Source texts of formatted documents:
****************

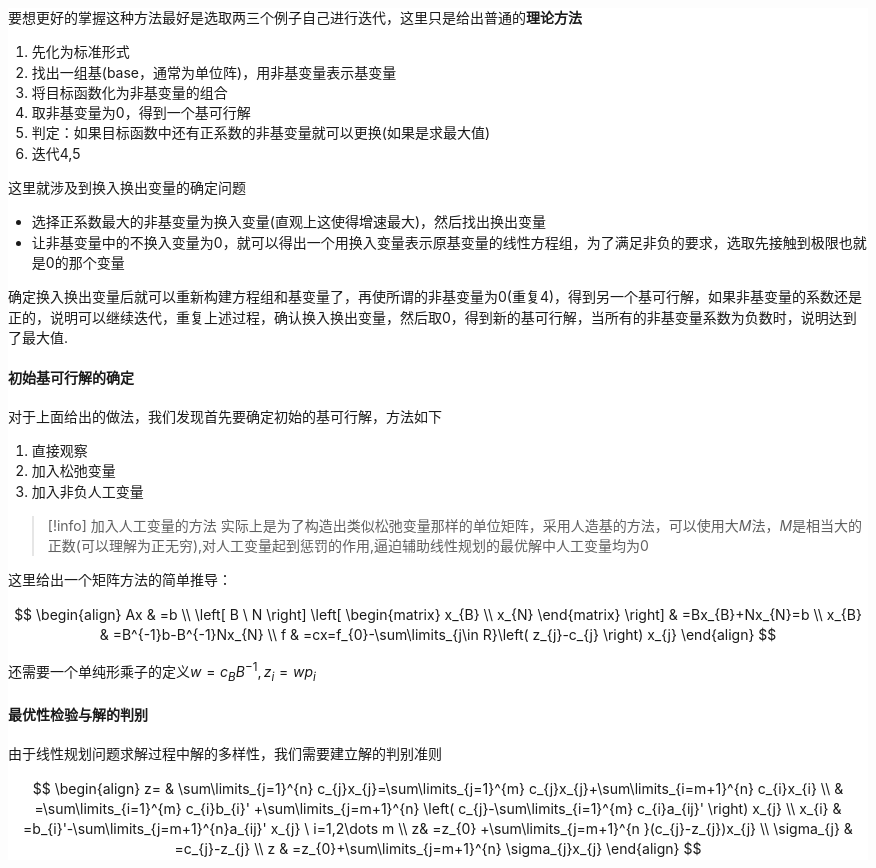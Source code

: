 要想更好的掌握这种方法最好是选取两三个例子自己进行迭代，这里只是给出普通的**理论方法**

1. 先化为标准形式
2. 找出一组基(base，通常为单位阵)，用非基变量表示基变量
3. 将目标函数化为非基变量的组合
4. 取非基变量为0，得到一个基可行解
5. 判定：如果目标函数中还有正系数的非基变量就可以更换(如果是求最大值)
6. 迭代4,5

这里就涉及到换入换出变量的确定问题

+ 选择正系数最大的非基变量为换入变量(直观上这使得增速最大)，然后找出换出变量
+ 让非基变量中的不换入变量为0，就可以得出一个用换入变量表示原基变量的线性方程组，为了满足非负的要求，选取先接触到极限也就是0的那个变量

确定换入换出变量后就可以重新构建方程组和基变量了，再使所谓的非基变量为0(重复4)，得到另一个基可行解，如果非基变量的系数还是正的，说明可以继续迭代，重复上述过程，确认换入换出变量，然后取0，得到新的基可行解，当所有的非基变量系数为负数时，说明达到了最大值.

#### 初始基可行解的确定

对于上面给出的做法，我们发现首先要确定初始的基可行解，方法如下
1. 直接观察
2. 加入松弛变量
3. 加入非负人工变量


> [!info] 加入人工变量的方法
> 实际上是为了构造出类似松弛变量那样的单位矩阵，采用人造基的方法，可以使用大$M$法，$M$是相当大的正数(可以理解为正无穷),对人工变量起到惩罚的作用,逼迫辅助线性规划的最优解中人工变量均为0


这里给出一个矩阵方法的简单推导：

$$
\begin{align}
Ax & =b \\
\left[ B \ N \right] \left[ \begin{matrix}
x_{B} \\
x_{N}
\end{matrix} \right] & =Bx_{B}+Nx_{N}=b \\
x_{B} & =B^{-1}b-B^{-1}Nx_{N}   \\
f & =cx=f_{0}-\sum\limits_{j\in R}\left( z_{j}-c_{j} \right) x_{j} 
\end{align}
$$

还需要一个单纯形乘子的定义$w=c_{B}B^{-1},z_{i}=wp_{i}$


#### 最优性检验与解的判别

由于线性规划问题求解过程中解的多样性，我们需要建立解的判别准则

$$
\begin{align}
z= & \sum\limits_{j=1}^{n} c_{j}x_{j}=\sum\limits_{j=1}^{m} c_{j}x_{j}+\sum\limits_{i=m+1}^{n} c_{i}x_{i} \\
 & =\sum\limits_{i=1}^{m} c_{i}b_{i}' +\sum\limits_{j=m+1}^{n} \left( c_{j}-\sum\limits_{i=1}^{m} c_{i}a_{ij}' \right) x_{j} \\
x_{i} & =b_{i}'-\sum\limits_{j=m+1}^{n}a_{ij}' x_{j} \ i=1,2\dots m \\
 z& =z_{0} +\sum\limits_{j=m+1}^{n }(c_{j}-z_{j})x_{j}  \\
\sigma_{j} & =c_{j}-z_{j} \\
z & =z_{0}+\sum\limits_{j=m+1}^{n} \sigma_{j}x_{j}
\end{align}
$$
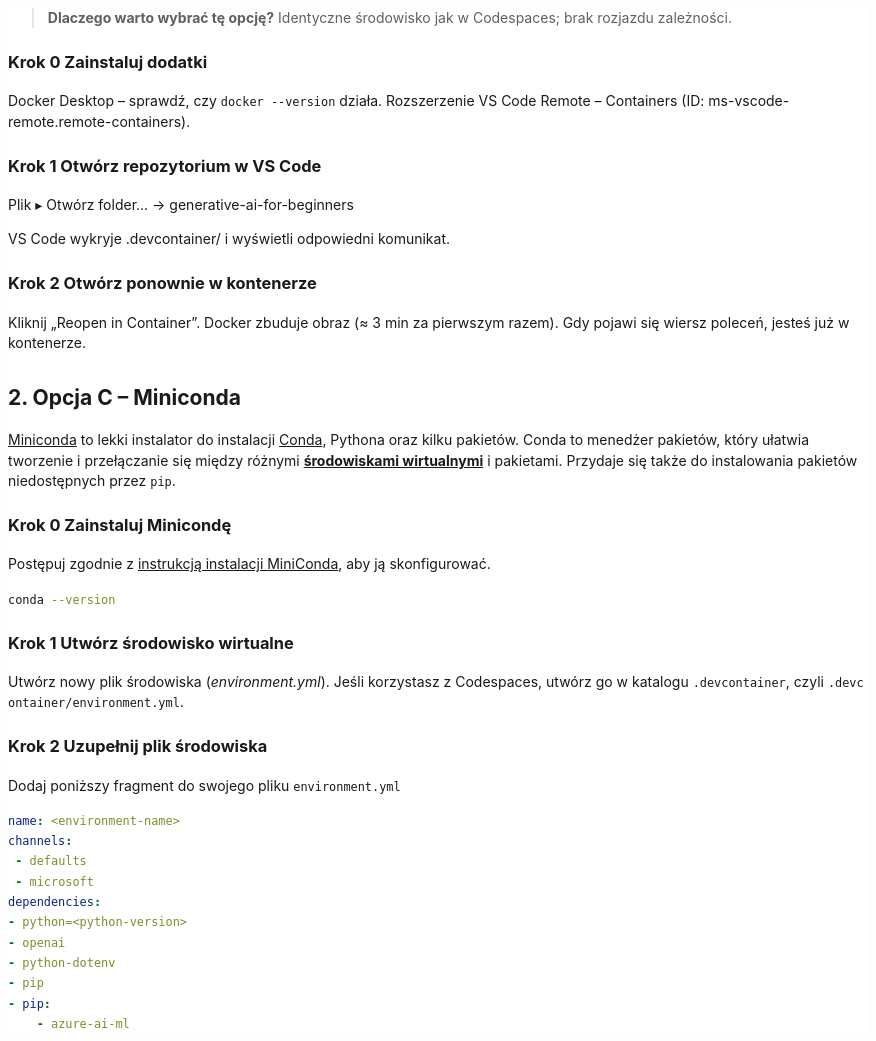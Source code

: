>**Dlaczego warto wybrać tę opcję?**
>Identyczne środowisko jak w Codespaces; brak rozjazdu zależności.

### Krok 0 Zainstaluj dodatki

Docker Desktop – sprawdź, czy ```docker --version``` działa.
Rozszerzenie VS Code Remote – Containers (ID: ms-vscode-remote.remote-containers).

### Krok 1 Otwórz repozytorium w VS Code

Plik ▸ Otwórz folder…  → generative-ai-for-beginners

VS Code wykryje .devcontainer/ i wyświetli odpowiedni komunikat.

### Krok 2 Otwórz ponownie w kontenerze

Kliknij „Reopen in Container”. Docker zbuduje obraz (≈ 3 min za pierwszym razem).
Gdy pojawi się wiersz poleceń, jesteś już w kontenerze.

## 2.  Opcja C – Miniconda

[Miniconda](https://conda.io/en/latest/miniconda.html?WT.mc_id=academic-105485-koreyst) to lekki instalator do instalacji [Conda](https://docs.conda.io/en/latest?WT.mc_id=academic-105485-koreyst), Pythona oraz kilku pakietów.
Conda to menedżer pakietów, który ułatwia tworzenie i przełączanie się między różnymi [**środowiskami wirtualnymi**](https://docs.python.org/3/tutorial/venv.html?WT.mc_id=academic-105485-koreyst) i pakietami. Przydaje się także do instalowania pakietów niedostępnych przez `pip`.

### Krok 0  Zainstaluj Minicondę

Postępuj zgodnie z [instrukcją instalacji MiniConda](https://docs.anaconda.com/free/miniconda/#quick-command-line-install?WT.mc_id=academic-105485-koreyst), aby ją skonfigurować.

```bash
conda --version
```

### Krok 1 Utwórz środowisko wirtualne

Utwórz nowy plik środowiska (*environment.yml*). Jeśli korzystasz z Codespaces, utwórz go w katalogu `.devcontainer`, czyli `.devcontainer/environment.yml`.

### Krok 2  Uzupełnij plik środowiska

Dodaj poniższy fragment do swojego pliku `environment.yml`

```yml
name: <environment-name>
channels:
 - defaults
 - microsoft
dependencies:
- python=<python-version>
- openai
- python-dotenv
- pip
- pip:
    - azure-ai-ml

```
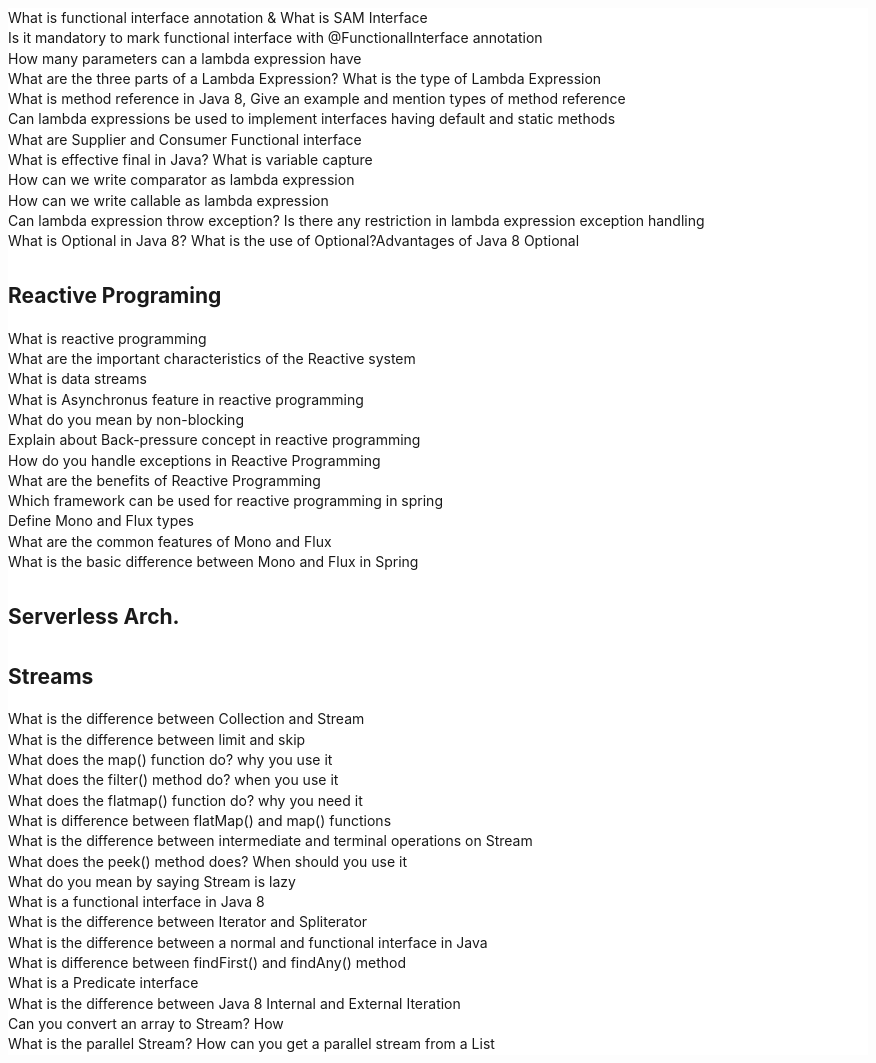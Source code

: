 What is functional interface annotation & What is SAM Interface <br/>
Is it mandatory to mark functional interface with @FunctionalInterface annotation <br/>
How many parameters can a lambda expression have <br/>
What are the three parts of a Lambda Expression? What is the type of Lambda Expression <br/>
What is method reference in Java 8, Give an example and mention types of method reference <br/>
Can lambda expressions be used to implement interfaces having default and static methods <br/>
What are Supplier and Consumer Functional interface <br/>
What is effective final in Java? What is variable capture <br/>
How can we write comparator as lambda expression <br/>
How can we write callable as lambda expression <br/>
Can lambda expression throw exception? Is there any restriction in lambda expression exception handling <br/>
What is Optional in Java 8? What is the use of Optional?Advantages of Java 8 Optional <br/>

## Reactive Programing

What is reactive programming <br/>
What are the important characteristics of the Reactive system <br/>
What is data streams <br/>
What is Asynchronus feature in reactive programming <br/>
What do you mean by non-blocking <br/>
Explain about Back-pressure concept in reactive programming <br/>
How do you handle exceptions in Reactive Programming <br/>
What are the benefits of Reactive Programming <br/>
Which framework can be used for reactive programming in spring <br/>
Define Mono and Flux types <br/>
What are the common features of Mono and Flux <br/>
What is the basic difference between Mono and Flux in Spring <br/>


## Serverless Arch.


## Streams

What is the difference between Collection and Stream <br/>
What is the difference between limit and skip <br/>
What does the map() function do? why you use it <br/>
What does the filter() method do? when you use it <br/>
What does the flatmap() function do? why you need it <br/>
What is difference between flatMap() and map() functions <br/>
What is the difference between intermediate and terminal operations on Stream <br/>
What does the peek() method does? When should you use it <br/>
What do you mean by saying Stream is lazy <br/>
What is a functional interface in Java 8 <br/>
What is the difference between Iterator and Spliterator <br/>
What is the difference between a normal and functional interface in Java <br/>
What is difference between findFirst() and findAny() method <br/>
What is a Predicate interface <br/>
What is the difference between Java 8 Internal and External Iteration <br/>
Can you convert an array to Stream? How <br/>
What is the parallel Stream? How can you get a parallel stream from a List <br/>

****************

__What the task asks__:
Return, exactly as they stand, all of the lines above, but not the pictures.

__Reply__:
Source code

: 要想更好的掌握这种方法最好是选取两三个例子自己进行迭代，这里只是给出普通的**理论方法**

1. 先化为标准形式
2. 找出一组基(base，通常为单位阵)，用非基变量表示基变量
3. 将目标函数化为非基变量的组合
4. 取非基变量为0，得到一个基可行解
5. 判定：如果目标函数中还有正系数的非基变量就可以更换(如果是求最大值)
6. 迭代4,5

这里就涉及到换入换出变量的确定问题

+ 选择正系数最大的非基变量为换入变量(直观上这使得增速最大)，然后找出换出变量
+ 让非基变量中的不换入变量为0，就可以得出一个用换入变量表示原基变量的线性方程组，为了满足非负的要求，选取先接触到极限也就是0的那个变量

确定换入换出变量后就可以重新构建方程组和基变量了，再使所谓的非基变量为0(重复4)，得到另一个基可行解，如果非基变量的系数还是正的，说明可以继续迭代，重复上述过程，确认换入换出变量，然后取0，得到新的基可行解，当所有的非基变量系数为负数时，说明达到了最大值.

#### 初始基可行解的确定

对于上面给出的做法，我们发现首先要确定初始的基可行解，方法如下
1. 直接观察
2. 加入松弛变量
3. 加入非负人工变量


> [!info] 加入人工变量的方法
> 实际上是为了构造出类似松弛变量那样的单位矩阵，采用人造基的方法，可以使用大$M$法，$M$是相当大的正数(可以理解为正无穷),对人工变量起到惩罚的作用,逼迫辅助线性规划的最优解中人工变量均为0


这里给出一个矩阵方法的简单推导：

$$
\begin{align}
Ax & =b \\
\left[ B \ N \right] \left[ \begin{matrix}
x_{B} \\
x_{N}
\end{matrix} \right] & =Bx_{B}+Nx_{N}=b \\
x_{B} & =B^{-1}b-B^{-1}Nx_{N}   \\
f & =cx=f_{0}-\sum\limits_{j\in R}\left( z_{j}-c_{j} \right) x_{j} 
\end{align}
$$

还需要一个单纯形乘子的定义$w=c_{B}B^{-1},z_{i}=wp_{i}$


#### 最优性检验与解的判别

由于线性规划问题求解过程中解的多样性，我们需要建立解的判别准则

$$
\begin{align}
z= & \sum\limits_{j=1}^{n} c_{j}x_{j}=\sum\limits_{j=1}^{m} c_{j}x_{j}+\sum\limits_{i=m+1}^{n} c_{i}x_{i} \\
 & =\sum\limits_{i=1}^{m} c_{i}b_{i}' +\sum\limits_{j=m+1}^{n} \left( c_{j}-\sum\limits_{i=1}^{m} c_{i}a_{ij}' \right) x_{j} \\
x_{i} & =b_{i}'-\sum\limits_{j=m+1}^{n}a_{ij}' x_{j} \ i=1,2\dots m \\
 z& =z_{0} +\sum\limits_{j=m+1}^{n }(c_{j}-z_{j})x_{j}  \\
\sigma_{j} & =c_{j}-z_{j} \\
z & =z_{0}+\sum\limits_{j=m+1}^{n} \sigma_{j}x_{j}
\end{align}
$$
Source code

:>**Dlaczego warto wybrać tę opcję?**
>Identyczne środowisko jak w Codespaces; brak rozjazdu zależności.

### Krok 0 Zainstaluj dodatki

Docker Desktop – sprawdź, czy ```docker --version``` działa.
Rozszerzenie VS Code Remote – Containers (ID: ms-vscode-remote.remote-containers).

### Krok 1 Otwórz repozytorium w VS Code

Plik ▸ Otwórz folder…  → generative-ai-for-beginners

VS Code wykryje .devcontainer/ i wyświetli odpowiedni komunikat.

### Krok 2 Otwórz ponownie w kontenerze

Kliknij „Reopen in Container”. Docker zbuduje obraz (≈ 3 min za pierwszym razem).
Gdy pojawi się wiersz poleceń, jesteś już w kontenerze.

## 2.  Opcja C – Miniconda

[Miniconda](https://conda.io/en/latest/miniconda.html?WT.mc_id=academic-105485-koreyst) to lekki instalator do instalacji [Conda](https://docs.conda.io/en/latest?WT.mc_id=academic-105485-koreyst), Pythona oraz kilku pakietów.
Conda to menedżer pakietów, który ułatwia tworzenie i przełączanie się między różnymi [**środowiskami wirtualnymi**](https://docs.python.org/3/tutorial/venv.html?WT.mc_id=academic-105485-koreyst) i pakietami. Przydaje się także do instalowania pakietów niedostępnych przez `pip`.

### Krok 0  Zainstaluj Minicondę

Postępuj zgodnie z [instrukcją instalacji MiniConda](https://docs.anaconda.com/free/miniconda/#quick-command-line-install?WT.mc_id=academic-105485-koreyst), aby ją skonfigurować.

```bash
conda --version
```

### Krok 1 Utwórz środowisko wirtualne

Utwórz nowy plik środowiska (*environment.yml*). Jeśli korzystasz z Codespaces, utwórz go w katalogu `.devcontainer`, czyli `.devcontainer/environment.yml`.

### Krok 2  Uzupełnij plik środowiska

Dodaj poniższy fragment do swojego pliku `environment.yml`

```yml
name: <environment-name>
channels:
 - defaults
 - microsoft
dependencies:
- python=<python-version>
- openai
- python-dotenv
- pip
- pip:
    - azure-ai-ml

```
Source code

: What is functional interface annotation & What is SAM Interface <br/>
Is it mandatory to mark functional interface with @FunctionalInterface annotation <br/>
How many parameters can a lambda expression have <br/>
What are the three parts of a Lambda Expression? What is the type of Lambda Expression <br/>
What is method reference in Java 8, Give an example and mention types of method reference <br/>
Can lambda expressions be used to implement interfaces having default and static methods <br/>
What are Supplier and Consumer Functional interface <br/>
What is effective final in Java? What is variable capture <br/>
How can we write comparator as lambda expression <br/>
How can we write callable as lambda expression <br/>
Can lambda expression throw exception? Is there any restriction in lambda expression exception handling <br/>
What is Optional in Java 8? What is the use of Optional?Advantages of Java 8 Optional <br/>

## Reactive Programing

What is reactive programming <br/>
What are the important characteristics of the Reactive system <br/>
What is data streams <br/>
What is Asynchronus feature in reactive programming <br/>
What do you mean by non-blocking <br/>
Explain about Back-pressure concept in reactive programming <br/>
How do you handle exceptions in Reactive Programming <br/>
What are the benefits of Reactive Programming <br/>
Which framework can be used for reactive programming in spring <br/>
Define Mono and Flux types <br/>
What are the common features of Mono and Flux <br/>
What is the basic difference between Mono and Flux in Spring <br/>


## Serverless Arch.


## Streams

What is the difference between Collection and Stream <br/>
What is the difference between limit and skip <br/>
What does the map() function do? why you use it <br/>
What does the filter() method do? when you use it <br/>
What does the flatmap() function do? why you need it <br/>
What is difference between flatMap() and map() functions <br/>
What is the difference between intermediate and terminal operations on Stream <br/>
What does the peek() method does? When should you use it <br/>
What do you mean by saying Stream is lazy <br/>
What is a functional interface in Java 8 <br/>
What is the difference between Iterator and Spliterator <br/>
What is the difference between a normal and functional interface in Java <br/>
What is difference between findFirst() and findAny() method <br/>
What is a Predicate interface <br/>
What is the difference between Java 8 Internal and External Iteration <br/>
Can you convert an array to Stream? How <br/>
What is the parallel Stream? How can you get a parallel stream from a List <br/>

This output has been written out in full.